Start of Block

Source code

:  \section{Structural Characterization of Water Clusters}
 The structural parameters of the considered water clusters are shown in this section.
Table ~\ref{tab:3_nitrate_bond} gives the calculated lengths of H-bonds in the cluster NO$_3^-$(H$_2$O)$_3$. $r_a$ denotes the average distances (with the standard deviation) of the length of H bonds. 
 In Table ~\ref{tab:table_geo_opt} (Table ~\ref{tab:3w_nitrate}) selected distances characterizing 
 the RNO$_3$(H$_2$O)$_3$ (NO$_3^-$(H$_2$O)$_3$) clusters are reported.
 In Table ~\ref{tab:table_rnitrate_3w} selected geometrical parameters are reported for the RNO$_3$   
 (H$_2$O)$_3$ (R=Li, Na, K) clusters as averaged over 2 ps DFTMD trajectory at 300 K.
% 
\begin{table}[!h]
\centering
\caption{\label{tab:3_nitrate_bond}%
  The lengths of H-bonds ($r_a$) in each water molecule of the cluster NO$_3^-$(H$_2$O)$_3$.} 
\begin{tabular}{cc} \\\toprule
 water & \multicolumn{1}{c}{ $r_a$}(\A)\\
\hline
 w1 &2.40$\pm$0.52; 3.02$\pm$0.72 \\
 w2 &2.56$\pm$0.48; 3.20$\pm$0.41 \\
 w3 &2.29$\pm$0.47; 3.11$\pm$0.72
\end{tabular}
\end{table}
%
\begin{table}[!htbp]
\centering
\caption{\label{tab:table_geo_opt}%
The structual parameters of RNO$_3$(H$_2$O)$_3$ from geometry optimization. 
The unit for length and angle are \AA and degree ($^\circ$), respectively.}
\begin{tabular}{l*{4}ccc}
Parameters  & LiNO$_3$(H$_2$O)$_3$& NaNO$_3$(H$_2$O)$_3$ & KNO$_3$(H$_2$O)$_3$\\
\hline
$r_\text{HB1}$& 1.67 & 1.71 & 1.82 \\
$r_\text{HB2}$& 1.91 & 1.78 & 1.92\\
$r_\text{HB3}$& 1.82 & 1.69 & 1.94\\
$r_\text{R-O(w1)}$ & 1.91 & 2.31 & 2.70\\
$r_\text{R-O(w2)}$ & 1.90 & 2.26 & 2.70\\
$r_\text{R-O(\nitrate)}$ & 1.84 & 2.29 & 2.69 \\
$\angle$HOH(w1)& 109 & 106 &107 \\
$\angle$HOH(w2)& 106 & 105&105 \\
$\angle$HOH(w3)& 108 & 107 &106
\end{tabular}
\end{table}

End of Block

Exercise = Restate the material word for word, but only from its first line through the line containing "for the RNO$_3$".

Answer for this exercise =
Source code

:  \section{Structural Characterization of Water Clusters}
 The structural parameters of the considered water clusters are shown in this section.
Table ~\ref{tab:3_nitrate_bond} gives the calculated lengths of H-bonds in the cluster NO$_3^-$(H$_2$O)$_3$. $r_a$ denotes the average distances (with the standard deviation) of the length of H bonds. 
 In Table ~\ref{tab:table_geo_opt} (Table ~\ref{tab:3w_nitrate}) selected distances characterizing 
 the RNO$_3$(H$_2$O)$_3$ (NO$_3^-$(H$_2$O)$_3$) clusters are reported.
 In Table ~\ref{tab:table_rnitrate_3w} selected geometrical parameters are reported for the RNO$_3$   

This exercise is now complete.